Chegamos tão longe, que tivemos a audácia de criar formas 
humanóides e chamá-las de “meu povo” ou “minha gente”, 
cuja versão original My People (Cf. WOODS, 2012), 
levou a corruptela, largamente utilizada nos dias atuais, 
por esses gamers, de “Meeples”. São pessoinhas de papel, 
madeira, plástico e acrílico que exercem ação e se movimentam 
sobre um tabuleiro, conforme a nossa necessidade e vontade. 

Somos deuses! Senhores de um mundo miniaturizado cujas 
regras nós mesmos criamos e os manipulamos ao nosso bel 
prazer e intuito racional-estratégico, e pelo qual, 
diversos outros seres, como nós, compartilham a mesa, 
as horas e a companhia em um eterno digladiar pela vitória, 
seja de um contra o outro, seja de todos contra o jogo. 

Nós jogamos. 
Nós fabricamos os Jogos. 

Não se trata apenas da quantidade de designers de jogos 
e de lançamentos. Trata-se dos jogadores. 
Eles também são criadores e fabricantes de jogos. 

Nós fabricamos a nossa diversão.
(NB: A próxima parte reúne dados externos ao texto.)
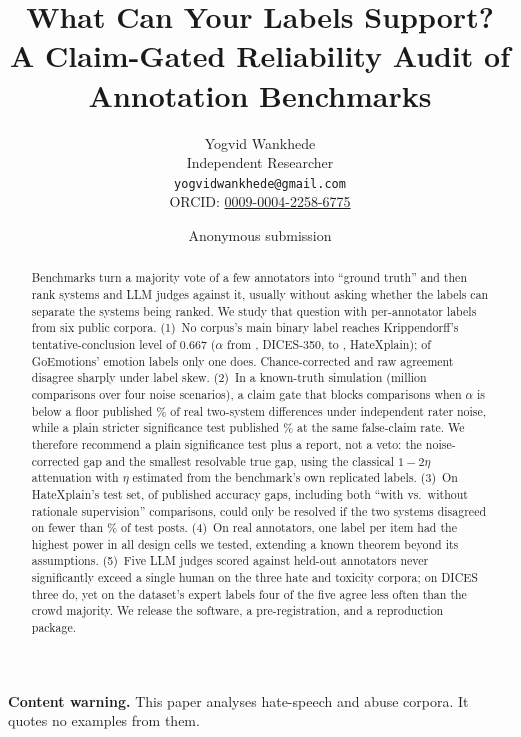 \documentclass[11pt]{article}
\title{What Can Your Labels Support?\\A Claim-Gated Reliability Audit of Annotation Benchmarks}
\author{Yogvid Wankhede\\Independent Researcher\\\texttt{yogvidwankhede@gmail.com}\\ORCID: \href{https://orcid.org/0009-0004-2258-6775}{0009-0004-2258-6775}}
\author{Anonymous submission}
\begin{document}
\maketitle

\begin{abstract}
Benchmarks turn a majority vote of a few annotators into ``ground truth'' and then rank systems and LLM judges against it, usually without asking whether the labels can separate the systems being ranked. We study that question with per-annotator labels from six public corpora. (1)~No corpus's main binary label reaches Krippendorff's tentative-conclusion level of 0.667 ($\alpha$ from \alphaDthree, DICES-350, to \alphaHx, HateXplain); of GoEmotions' \nGoEmotions emotion labels only one does. Chance-corrected and raw agreement disagree sharply under label skew. (2)~In a known-truth simulation (\simComparisonsAll million comparisons over four noise scenarios), a claim gate that blocks comparisons when $\alpha$ is below a floor published \simResVoneIid\% of real two-system differences under independent rater noise, while a plain stricter significance test published \simResMatchedIid\% at the same false-claim rate. We therefore recommend a plain significance test plus a report, not a veto: the noise-corrected gap and the smallest resolvable true gap, using the classical $1-2\eta$ attenuation with $\eta$ estimated from the benchmark's own replicated labels. (3)~On HateXplain's test set, \retroUnresolvable of \retroPairs published accuracy gaps, including both ``with vs.\ without rationale supervision'' comparisons, could only be resolved if the two systems disagreed on fewer than \retroBertPmax\% of test posts. (4)~On real annotators, one label per item had the highest power in all \clFourCells design cells we tested, extending a known theorem beyond its assumptions. (5)~Five LLM judges scored against held-out annotators never significantly exceed a single human on the three hate and toxicity corpora; on DICES three do, yet on the dataset's expert labels four of the five agree less often than the crowd majority. We release the software, a pre-registration, and a reproduction package.
\end{abstract}

\noindent\textbf{Content warning.} This paper analyses hate-speech and abuse corpora. It quotes no examples from them.
\end{document}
Nós contestamos e 
mudamos as regras, mesmo quando estão escritas no manual
 (as famosas House Rules). 

Não somos mais apenas Sapiens, que pensam. 
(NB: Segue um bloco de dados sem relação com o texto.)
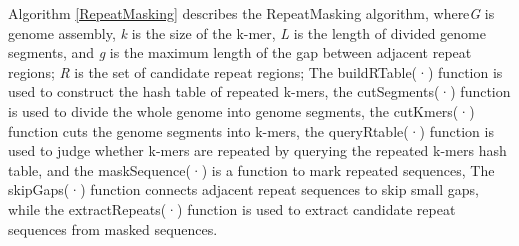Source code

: \documentclass{bmcart}
\begin{document}

Algorithm \ref{RepeatMasking} describes the RepeatMasking algorithm, where\emph{G} is genome assembly, \emph{k} is the size of the k-mer, \emph{L} is the length of divided genome segments, and \emph{g} is the maximum length of the gap between adjacent repeat regions; \emph{R} is the set of candidate repeat regions; The buildRTable(·) function is used to construct the hash table of repeated k-mers, the cutSegments(·) function is used to divide the whole genome into genome segments, the cutKmers(·) function cuts the genome segments into k-mers, the queryRtable(·) function is used to judge whether k-mers are repeated by querying the repeated k-mers hash table, and the maskSequence(·) is a function to mark repeated sequences, The skipGaps(·) function connects adjacent repeat sequences to skip small gaps, while the extractRepeats(·) function is used to extract candidate repeat sequences from masked sequences.
\end{document}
Não somos mais Fabers, que produzem objetos. 

Somos uma nova espécie de humanos: pensadores que fabricam 
seus jogos e se divertem com eles! 

Somos um novo filo na cadeia evolutiva da humanidade: 
somos o Homo Sapiens Sapiens Faber Ludens, carinhosamente 
chamado de Ludo Faber. 

Estás pronto para a diversão?
Que os jogos comecem!


REFERÊNCIAS

ARENDT, Hannah. A condição humana. Rio de Janeiro: Forense Universitária, 2000.
BERGSON, Henri. A evolução criadora. São Paulo: Martins Fontes, 2005.
HUIZINGA, Johan. Homo ludens: o jogo como elemento da cultura. Perspectiva: São Paulo, 1999.
WOODS, Stewart. Eurogames: The Design, Culture and Play of Modern European 

Board Games. London: McFarland & Company, 2012.